The query rewriting service generates a list of paraphrases (i.e., alternate nearly equivalent wordings) for an Internet search query or a keyword expression. The service makes use of Sense Analysis to obtain the senses of the query and of the semantic relationships from the Language Graph to perform one or several transformations on the senses found.
Several levels of control over the generated rewrites are available:
- rewriting recipe selection
- transformations selection
- part of speech controls
- output filter selection
- weight filtering
This document describes these controls.
The first level of control available is the recipe selection.
The recipe specifies an overall target for the rewrite operation. This defines the transformation rules for each transformation types. It also influences the weight returned for the paraphrases as the weight considers the goal of the recipe.
The recipe is specified as parameter paraphrasingRecipe in the API. The following table shows the possible recipe values and their associated goal.
|paidListings||Generates equivalent keyword paraphrases, including some for a broader context. Uses broad generalization, rewording, and specialization. Appropriate for advertising applications.|
|productSearch||Generates equivalent keyword paraphrases targeted for searching a keyword index of products. Restricted to conservative generalization and rewording on product names and artefacts, and broader simplification and/or generalization on the rest of the query.|
|search||Generates equivalent keyword paraphrases targeted for searching a keyword index. Restricted to conservative generalization, rewording, and specialization.|
The rewrites are generated using several transformation rules regrouped in five types. Those types are explained in the following table. The actual rules enabled for each type depend on the recipe specified. Therefore different recipes will yield different rewrites for the same query despite the same transformations being enabled.
|synonymy||Replaces a sense with a synonym (different word, same sense).||New York -> Big Apple|
|generalization||Produces a broader rewrite by:
|specialization||Replaces a sense with a child sense.||
|association||Replaces a sense with another closely related sense in the Language Graph.||man psychology -> man psychologist|
||beach patrolling -> patrolling on beaches|
By default all transformation types are used. API parameter transformations can be used to explicitly enable specific transformations or turn some off.
Part of Speech Controls
The part of speech controls enable an application to specify how individual parts of speech (noun, verb, adjectives, adverbs) should be transformed. The following table describes how each can be controlled.
|remove||Words with that part of speech are always removed from any generated rewrites.|
|freeze||Words with that specified part of speech are never altered.|
|paraphrase||Words with that part of speech are subject to all transformations. This is the default.|
The controls can be provided using the API parameters adjectives, adverbs, nouns, verbs, and superfluousAdjectives. This last class are adjectives with no or little semantic content in search queries (e.g., “best”, “wonderful”, “great”).
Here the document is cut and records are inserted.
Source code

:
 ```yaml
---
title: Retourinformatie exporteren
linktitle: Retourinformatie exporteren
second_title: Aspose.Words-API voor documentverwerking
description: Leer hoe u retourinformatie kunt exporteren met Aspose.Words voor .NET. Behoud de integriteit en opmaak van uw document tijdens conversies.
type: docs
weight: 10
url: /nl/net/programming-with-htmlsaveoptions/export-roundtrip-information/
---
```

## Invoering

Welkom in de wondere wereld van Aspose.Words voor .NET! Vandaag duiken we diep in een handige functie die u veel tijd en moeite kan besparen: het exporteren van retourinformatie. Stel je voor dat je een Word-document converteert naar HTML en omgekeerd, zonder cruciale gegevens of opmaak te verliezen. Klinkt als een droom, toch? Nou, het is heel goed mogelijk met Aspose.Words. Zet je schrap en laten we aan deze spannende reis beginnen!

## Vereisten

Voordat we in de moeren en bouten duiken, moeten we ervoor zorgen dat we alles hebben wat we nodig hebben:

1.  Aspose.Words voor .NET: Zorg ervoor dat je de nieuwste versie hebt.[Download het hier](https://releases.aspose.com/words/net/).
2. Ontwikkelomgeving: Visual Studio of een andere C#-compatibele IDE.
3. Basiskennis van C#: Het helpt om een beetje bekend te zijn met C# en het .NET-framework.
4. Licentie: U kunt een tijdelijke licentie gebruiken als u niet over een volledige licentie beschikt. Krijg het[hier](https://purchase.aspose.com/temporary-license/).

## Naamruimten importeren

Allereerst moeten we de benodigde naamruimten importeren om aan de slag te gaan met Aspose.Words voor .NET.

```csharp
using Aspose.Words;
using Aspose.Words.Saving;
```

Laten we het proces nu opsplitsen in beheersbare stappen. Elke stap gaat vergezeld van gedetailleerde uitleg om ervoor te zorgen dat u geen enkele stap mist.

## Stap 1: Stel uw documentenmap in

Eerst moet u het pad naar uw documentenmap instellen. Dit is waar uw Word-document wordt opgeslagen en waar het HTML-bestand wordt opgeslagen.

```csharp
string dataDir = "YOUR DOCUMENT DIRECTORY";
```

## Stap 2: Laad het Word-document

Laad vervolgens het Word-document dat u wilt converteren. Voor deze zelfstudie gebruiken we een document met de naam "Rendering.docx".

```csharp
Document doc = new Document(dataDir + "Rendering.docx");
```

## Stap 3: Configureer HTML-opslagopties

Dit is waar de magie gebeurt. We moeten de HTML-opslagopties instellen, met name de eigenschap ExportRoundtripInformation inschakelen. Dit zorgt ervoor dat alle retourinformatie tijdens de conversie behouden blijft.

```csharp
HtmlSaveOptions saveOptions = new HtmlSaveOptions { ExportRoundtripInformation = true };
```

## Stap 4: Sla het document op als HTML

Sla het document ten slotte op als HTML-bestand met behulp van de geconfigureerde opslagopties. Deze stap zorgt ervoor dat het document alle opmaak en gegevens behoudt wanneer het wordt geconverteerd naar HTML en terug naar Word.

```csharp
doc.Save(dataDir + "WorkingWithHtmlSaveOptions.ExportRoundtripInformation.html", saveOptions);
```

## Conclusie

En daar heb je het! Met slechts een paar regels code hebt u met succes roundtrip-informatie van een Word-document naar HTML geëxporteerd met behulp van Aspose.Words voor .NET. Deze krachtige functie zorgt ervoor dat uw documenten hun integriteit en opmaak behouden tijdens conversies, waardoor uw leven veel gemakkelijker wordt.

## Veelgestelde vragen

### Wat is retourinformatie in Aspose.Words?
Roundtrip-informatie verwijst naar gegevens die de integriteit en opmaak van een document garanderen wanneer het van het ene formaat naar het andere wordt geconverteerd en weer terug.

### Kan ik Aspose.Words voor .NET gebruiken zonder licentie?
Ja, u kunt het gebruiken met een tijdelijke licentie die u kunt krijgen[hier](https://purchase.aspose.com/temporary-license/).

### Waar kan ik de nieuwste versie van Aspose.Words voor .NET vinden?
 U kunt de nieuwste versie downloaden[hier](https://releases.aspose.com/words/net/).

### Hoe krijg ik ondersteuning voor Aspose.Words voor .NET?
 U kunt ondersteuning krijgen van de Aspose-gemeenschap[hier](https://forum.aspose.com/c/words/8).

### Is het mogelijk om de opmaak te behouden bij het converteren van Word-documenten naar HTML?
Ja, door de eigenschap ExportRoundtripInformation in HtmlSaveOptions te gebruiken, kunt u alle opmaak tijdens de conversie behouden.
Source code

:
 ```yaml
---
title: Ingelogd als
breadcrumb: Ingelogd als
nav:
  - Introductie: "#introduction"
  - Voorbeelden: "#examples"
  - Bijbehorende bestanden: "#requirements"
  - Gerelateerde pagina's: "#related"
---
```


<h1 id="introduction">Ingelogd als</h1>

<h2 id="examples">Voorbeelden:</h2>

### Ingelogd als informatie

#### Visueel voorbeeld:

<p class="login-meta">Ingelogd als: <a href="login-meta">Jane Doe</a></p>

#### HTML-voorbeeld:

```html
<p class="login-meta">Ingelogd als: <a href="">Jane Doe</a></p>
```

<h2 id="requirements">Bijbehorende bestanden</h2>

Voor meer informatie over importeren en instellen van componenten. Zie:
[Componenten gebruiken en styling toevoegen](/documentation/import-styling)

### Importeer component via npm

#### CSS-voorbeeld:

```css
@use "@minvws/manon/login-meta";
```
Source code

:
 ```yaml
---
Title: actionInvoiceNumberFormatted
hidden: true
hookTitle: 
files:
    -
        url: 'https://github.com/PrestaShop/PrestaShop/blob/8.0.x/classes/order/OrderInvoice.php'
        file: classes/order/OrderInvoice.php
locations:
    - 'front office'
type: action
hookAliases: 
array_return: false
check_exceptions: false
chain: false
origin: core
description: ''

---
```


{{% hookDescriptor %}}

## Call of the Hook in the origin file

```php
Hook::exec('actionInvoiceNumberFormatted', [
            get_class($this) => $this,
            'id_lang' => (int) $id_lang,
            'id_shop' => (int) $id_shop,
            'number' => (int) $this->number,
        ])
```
Rewrites generated are normally subject to a likelyhood filter that rejects semantically correct transformations but unlikely to be found in a document. E.g., “free dating web sites -> no cost dating web sites”.
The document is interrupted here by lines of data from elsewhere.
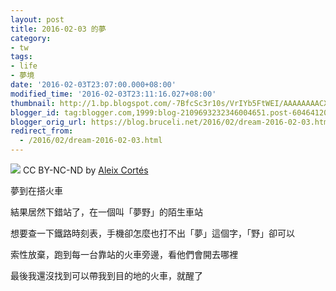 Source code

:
 ```yaml
---
layout: post
title: 2016-02-03 的夢
category:
- tw
tags:
- life
- 夢境
date: '2016-02-03T23:07:00.000+08:00'
modified_time: '2016-02-03T23:11:16.027+08:00'
thumbnail: http://1.bp.blogspot.com/-7BfcSc3r10s/VrIYb5FtWEI/AAAAAAAACX0/bLVLqv3jhCk/s72-c/8368958883_b9b5b5d266_o.jpg
blogger_id: tag:blogger.com,1999:blog-2109693232346004651.post-6046412016251007144
blogger_orig_url: https://blog.bruceli.net/2016/02/dream-2016-02-03.html
redirect_from:
  - /2016/02/dream-2016-02-03.html
---
```


![](http://1.bp.blogspot.com/-7BfcSc3r10s/VrIYb5FtWEI/AAAAAAAACX0/bLVLqv3jhCk/s640/8368958883_b9b5b5d266_o.jpg)
<span>CC BY-NC-ND by [Aleix Cortés](https://www.flickr.com/photos/ut440_131m/8368958883/in/photolist-dKx6Ux-dvtkgV-cZXdPA-6WeGZn-pTSrgH-6AAKKX-oSAe1U-s2puC3-cWgHgA-fSWRuT-by4ZNd-dcA1x5-bULtnQ-pdycEc-dS68Yj-eUrWL4-iJiqW-dSdk22-dvV31H-qmBwG2-a2CzBf-AS7KnS-3c57Vb-bg7VqP-ayDeX8-81mDU1-qCDHaj-579yv9-ayDzbH-4Ldivn-ejffea-dNsDBM-ehPZby-6RzHe4-85UL52-zp1Evv-f7fptx-nR1WkP-moMwHA-7g54Eq-mJQxt6-pD7E3Q-4Rc3DG-dHyzaY-cZ3YvC-9qSizG-7Az8fz-jLYAWZ-eP6i3g-xthZWR)</span>

夢到在搭火車

結果居然下錯站了，在一個叫「夢野」的陌生車站

想要查一下鐵路時刻表，手機卻怎麼也打不出「夢」這個字，「野」卻可以

索性放棄，跑到每一台靠站的火車旁邊，看他們會開去哪裡

最後我還沒找到可以帶我到目的地的火車，就醒了
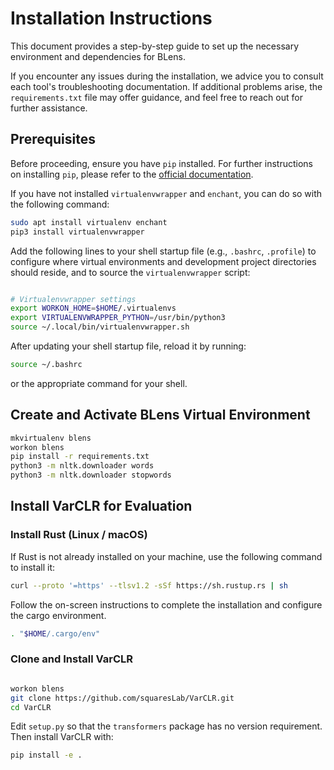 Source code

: # Installation Instructions

This document provides a step-by-step guide to set up the necessary environment and dependencies for BLens.

If you encounter any issues during the installation, we advice you to consult each tool's troubleshooting documentation.
If additional problems arise, the `requirements.txt` file may offer guidance, and feel free to reach out for further assistance.

## Prerequisites


Before proceeding, ensure you have `pip` installed. For further instructions on installing `pip`, please refer to the [official documentation](https://pip.pypa.io/en/stable/installation/).


If you have not installed `virtualenvwrapper` and `enchant`, you can do so with the following command:


```bash
sudo apt install virtualenv enchant
pip3 install virtualenvwrapper
```


Add the following lines to your shell startup file (e.g., `.bashrc`, `.profile`) to configure where virtual environments and development project directories should reside, and to source the `virtualenvwrapper` script:


```bash

# Virtualenvwrapper settings
export WORKON_HOME=$HOME/.virtualenvs
export VIRTUALENVWRAPPER_PYTHON=/usr/bin/python3
source ~/.local/bin/virtualenvwrapper.sh
```


After updating your shell startup file, reload it by running:


```bash
source ~/.bashrc
```


or the appropriate command for your shell.


## Create and Activate BLens Virtual Environment


```bash
mkvirtualenv blens
workon blens
pip install -r requirements.txt
python3 -m nltk.downloader words
python3 -m nltk.downloader stopwords

```


## Install VarCLR for Evaluation


### Install Rust (Linux / macOS)


If Rust is not already installed on your machine, use the following command to install it:


```bash
curl --proto '=https' --tlsv1.2 -sSf https://sh.rustup.rs | sh
```


Follow the on-screen instructions to complete the installation and configure the cargo environment.


```bash
. "$HOME/.cargo/env"
```


### Clone and Install VarCLR


```bash

workon blens
git clone https://github.com/squaresLab/VarCLR.git
cd VarCLR

```


Edit `setup.py` so that the `transformers` package has no version requirement. Then install VarCLR with:


```bash
pip install -e .
```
This filter can be controlled using API parameter filters. The filter is normally enabled.
Weight and Number of Rewrites
Each rewrite has a weight attribute. This weight is an empirical value based on the accuracy of the transformation that generated the paraphrase and the goal of the rewriting recipe. A weight of 0.60 would indicate that the rewrite should be productive 60% of the time for the intent of the recipe.
The rewrite logic generates paraphrases starting with the most accurate rules and finishing with the less productive ones. API parameter minWeight is used to indicate the minimum desired weight for a returned rewrite.
API parameter maxCount limits the number of rewrites generated. This can be useful to avoid generating too many. (Each rewrite is a charge unit in the query rewriting accounting. See Pricing.)
One can quickly experiment with these settings using the Query Rewriting demo. The output indicates the transformations that combined to yield each rewrite. The API Console is also a great tool to observe first hand the actual output of the API.